From 2 to 12 June 1998, AMS was the primary payload of NASA’s Space Shuttle Discovery in orbit 400 km above the Earth. This was a shakedown mission prior to deploying AMS on the International Space Station in a few years time.
AMS is a sophisticated magnetic detector of the type normally used in high-energy physics laboratories. During the 10 day voyage, AMS recorded the tracks of millions of cosmic-ray particles. It was the first time that such a sophisticated physics detector had been deployed in space and the first time so much information on cosmic particles had been recorded. The first results from this mission have been eagerly awaited.
The advertised goal of AMS was to search for signs of cosmic antimatter.
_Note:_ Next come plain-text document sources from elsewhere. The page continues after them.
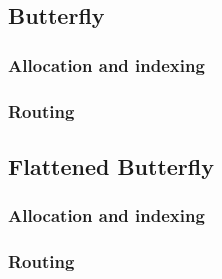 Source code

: 
\subsection{Butterfly}
\label{subsec:tutorial:butterfly}

\subsubsection{Allocation and indexing}

\subsubsection{Routing}

\subsection{Flattened Butterfly}
\label{subsec:tutorial:fbfly}

\subsubsection{Allocation and indexing}

\subsubsection{Routing}
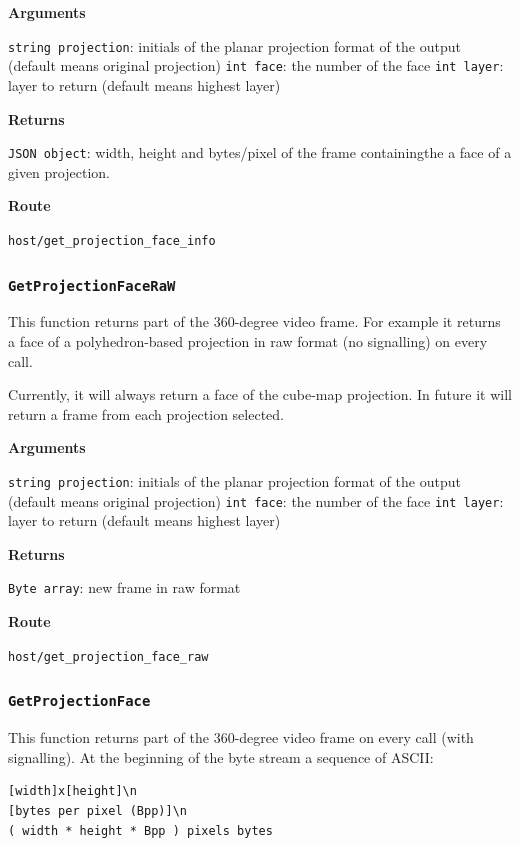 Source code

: \documentclass{article}
\begin{document}
\textbf{Arguments}

\texttt{string projection}: initials of the planar projection format of the output (default means original projection)
\texttt{int face}: the number of the face
\texttt{int layer}: layer to return (default means highest layer)

\textbf{Returns}

\texttt{JSON object}:  width, height and bytes/pixel of the frame containingthe a face of a given projection.

\textbf{Route}

\texttt{host/get_projection_face_info}


\subsubsection*{\texttt{GetProjectionFaceRaW}}

This function returns part of the 360-degree video frame.
For example it returns a face of a polyhedron-based projection in raw format (no signalling) on every call.

Currently, it will always return a face of the cube-map projection.
In future it will return a frame from each projection selected.

\textbf{Arguments}

\texttt{string projection}: initials of the planar projection format of the output (default means original projection)
\texttt{int face}: the number of the face
\texttt{int layer}: layer to return (default means highest layer)

\textbf{Returns}

\texttt{Byte array}: new frame in raw format

\textbf{Route}

\texttt{host/get_projection_face_raw}


\subsubsection*{\texttt{GetProjectionFace}}

This function returns part of the 360-degree video frame on every call (with signalling).
At the beginning of the byte stream a sequence of ASCII:
\begin{verbatim}
[width]x[height]\n
[bytes per pixel (Bpp)]\n
( width * height * Bpp ) pixels bytes
\end{verbatim}
\end{document}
In a universe created from a Big Bang that must have generated matter and antimatter in equal initial amounts, there should be signs of this primordial antimatter, with antinuclei built of antiprotons and antineutrons. However, our universe appears to be built up entirely of matter and no experiment has ever detected any primordial antimatter. AMS set out to look for antinuclei above the screen of the atmosphere, but a sample of almost 3 million cosmic helium nuclei arriving from outer space did not reveal one helium antinucleus. AMS sees no primordial antimatter, but 3 million nuclei is not many and the search continues. However, AMS did see several other unexpected effects, which show that the behaviour of cosmic rays is much more complicated than had been thought.
In orbit, AMS was able to intercept cosmic rays arriving at different latitudes as the Earth turned. Cosmic-ray protons have a range of energies and the Earth’s magnetic field should repel less energetic particles. This terrestrial magnetic repulsion becomes weaker at higher latitudes, and more particles of low energy should be seen nearer the poles, with a magnetic cut-off at each latitude. However, AMS finds that, below a certain proton energy for each latitude, there is no magnetic cut-off and the distribution increases strongly instead (figure 2).
When the Space Shuttle flips over, AMS can also collect cosmic particles moving upwards, away from the Earth. Few high-energy, upwards-moving protons are seen, but the spectrum fills up rapidly for lower-energy particles. In a band extending over 4000 km at the Space Shuttle orbit altitude of 400 km, below about 6 GeV AMS saw as many protons moving upwards as downwards. It is as though these particles are confined in a magnetic toroid around the equator.
A similar effect is found with electrons, but here it is interesting to compare the levels of electrons and their antiparticles positrons. If cosmic-ray electrons and positrons are created in pairs by high-energy gamma rays, there should be as many electrons as there are positrons. However, in the equatorial region AMS sees about four times as many low-energy positrons as it does electrons.
AMS also looked at the distribution of helium nuclei. In a final conundrum, around the equator and at low energies, AMS only sees the helium-3 isotope. Helium-3 is very rare on Earth but was one of the protonuclei formed during the one minute, or so, of the universe’s primordial nucleosynthesis.
AMS is a major international collaboration covering Europe, the US, China and Taiwan and is led by Sam Ting of MIT longtime spokesman of the L3 experiment at CERN’s LEP electronpositron collider.